What is pedagogy? What makes it critical?

Angela Ward
Equity, Diversity, and Inclusion
10 Minute Read
January 19, 2021

As I prepared for this series I engrossed myself in Friere, hooks, Ladson-Billings, Crenshaw, Bell, Anzaldúa, Valenzuela, Duncan-Andrade, Paris & Alim because as an AntiRacist educator I’m reading and rereading them all the time. These are just a few of the names that I was introduced to in almost 25 years as an educator. They are the critical theorists, critical practitioners, the critical race theorists politicized and villainized in 2020 by the leader of the free world because they speak truth to power and critique the political structures that keep the marginalizing world in place.

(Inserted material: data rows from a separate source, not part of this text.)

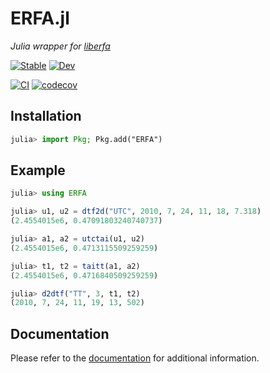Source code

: # ERFA.jl

*Julia wrapper for [liberfa](https://github.com/liberfa/erfa)*

[![Stable](https://img.shields.io/badge/docs-stable-blue.svg)](https://juliaastro.github.io/ERFA/stable)
[![Dev](https://img.shields.io/badge/docs-dev-blue.svg)](https://juliaastro.github.io/ERFA.jl/dev)

[![CI](https://github.com/JuliaAstro/ERFA.jl/actions/workflows/CI.yml/badge.svg)](https://github.com/JuliaAstro/ERFA.jl/actions/workflows/CI.yml)
[![codecov](https://codecov.io/gh/juliaastro/ERFA.jl/graph/badge.svg?token=q5WlA4TVIZ)](https://codecov.io/gh/juliaastro/ERFA.jl)

## Installation

```julia
julia> import Pkg; Pkg.add("ERFA")
```

## Example

```julia
julia> using ERFA

julia> u1, u2 = dtf2d("UTC", 2010, 7, 24, 11, 18, 7.318)
(2.4554015e6, 0.47091803240740737)

julia> a1, a2 = utctai(u1, u2)
(2.4554015e6, 0.4713115509259259)

julia> t1, t2 = taitt(a1, a2)
(2.4554015e6, 0.4716840509259259)

julia> d2dtf("TT", 3, t1, t2)
(2010, 7, 24, 11, 19, 13, 502)
```

## Documentation

Please refer to the [documentation](https://juliaastro.github.io/ERFA.jl/stable) for additional
information.

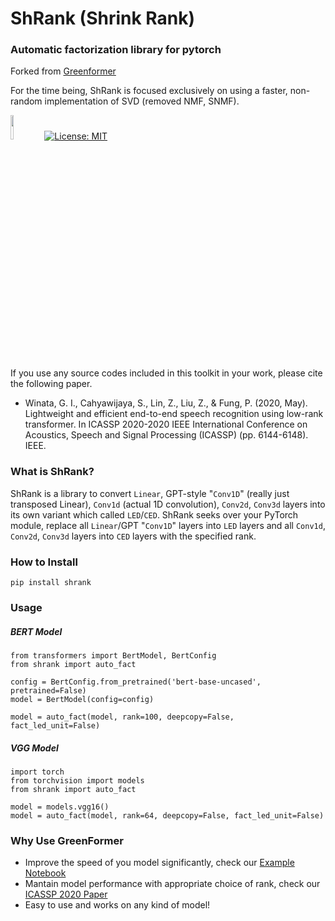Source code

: # ShRank (Shrink Rank)
### Automatic factorization library for pytorch
Forked from [Greenformer](https://github.com/SamuelCahyawijaya/greenformer)

For the time being, ShRank is focused exclusively on using a faster, non-random implementation of SVD (removed NMF, SNMF). 

<img src="img/pytorch-logo-dark.png" width="10%"> [![License: MIT](https://img.shields.io/badge/License-MIT-yellow.svg)](https://opensource.org/licenses/MIT) 

If you use any source codes included in this toolkit in your work, please cite the following paper.
- Winata, G. I., Cahyawijaya, S., Lin, Z., Liu, Z., & Fung, P. (2020, May). Lightweight and efficient end-to-end speech recognition using low-rank transformer. In ICASSP 2020-2020 IEEE International Conference on Acoustics, Speech and Signal Processing (ICASSP) (pp. 6144-6148). IEEE.

### What is ShRank?
ShRank is a library to convert `Linear`, GPT-style "`Conv1D`" (really just transposed Linear), `Conv1d` (actual 1D convolution), `Conv2d`, `Conv3d` layers into its own variant which called `LED`/`CED`.
ShRank seeks over your PyTorch module, replace all `Linear`/GPT "`Conv1D`" layers into `LED` layers and all `Conv1d`, `Conv2d`, `Conv3d` layers into `CED` layers with the specified rank.

### How to Install
```
pip install shrank
```

### Usage
##### BERT Model
```
from transformers import BertModel, BertConfig
from shrank import auto_fact

config = BertConfig.from_pretrained('bert-base-uncased', pretrained=False)
model = BertModel(config=config)

model = auto_fact(model, rank=100, deepcopy=False, fact_led_unit=False)
```

##### VGG Model
```
import torch
from torchvision import models
from shrank import auto_fact

model = models.vgg16()
model = auto_fact(model, rank=64, deepcopy=False, fact_led_unit=False)
```

### Why Use GreenFormer
- Improve the speed of you model significantly, check our [Example Notebook](https://github.com/SamuelCahyawijaya/py_auto_fact/blob/main/examples/factorize_bert.ipynb)
- Mantain model performance with appropriate choice of rank, check our [ICASSP 2020 Paper](https://ieeexplore.ieee.org/stamp/stamp.jsp?tp=&arnumber=9053878)
- Easy to use and works on any kind of model!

Pedagogy has to do with the implementation of practice in classrooms and the larger decision-making body for schools. Pedagogy is not just what you do, it is the how and why behind the what. You enact a certain pedagogy when you decide to offer all students in the school district one curriculum that centers white people in history as benevolent victors and provide no opportunity for teachers and students to critique that curricular choice in the context of the lesson cycle. You enact a certain pedagogy when music, movement and dialogue is removed from or not considered relevant in the delivery of the English language arts curriculum (elementary, middle and high). You enact a certain pedagogy in the professional learning space when adults are only expected to show up to “PD” for compliance to check off an attendance box with no time provided or room given to critical reflection on how their background and beliefs impact student success. When educators fail to enact what Freire calls a problem-posing pedagogy they rob students of what Duncan-Andrade calls critical hope.

What makes pedagogy critical is when you decide that what you know and believe is not the only way to know and believe. Upon knowing, you then engage in practice and reflection to expand your knowledge and interactions with those who are more than likely experiencing the world in different ways than you. A critical pedagogy centers curiosity, creativity and the co-construction of knowledge with students and colleagues. This critical pedagogy has no checklist, no textbook, no step by step guide. The teacher becomes the student, the Board member becomes the student, the superintendent becomes the student, the C-suite becomes the students. The "traditional" student is seen not only as a learner, but a teacher of adults. To co-create with students is to decenter adults, own that adults do not have all the answers, and that to truly expand the knowledge of the students in our care we must take a learner stance.

No, I’m not saying you give all authority over to students, yet I am saying that you should critique what authority you are holding over students and how that authority is advancing their self-efficacy and agency in school and their lives outside of school.

The purpose of critical pedagogy is to provide the students in your care with a liberatory education. As an Antiracist educator I see the value in #ATXStudentEquity to decenter the adults in our system and create the learning space for students to advance their self-efficacy and agency.


#AntiRacistEd Reflection/Action:

Our ways of knowing and existing are being challenged in very real ways through the pandemic, #BlackLivesMatter Movement focused on stopping the dehumanization and brutalization of black bodies, Insurrection at the U.S. Capitol and the polarizing rhetoric in society. Tomorrow the U.S. will inaugurate the forty-sixth President and the first Black/South Asian/Female Vice President in U.S. History. What critical pedagogy will drive how you engage students, your colleagues, your family, your friends? If you have been with us in this learning community a while you know #AntiRacistEd is enacted within and outside self and within and outside the school and workplace. You cannot be an AntiRacist educator and take the antiracist hat off when you go home. What personal commitment will you make to engage in the critical self-reflection required to nurture liberating education?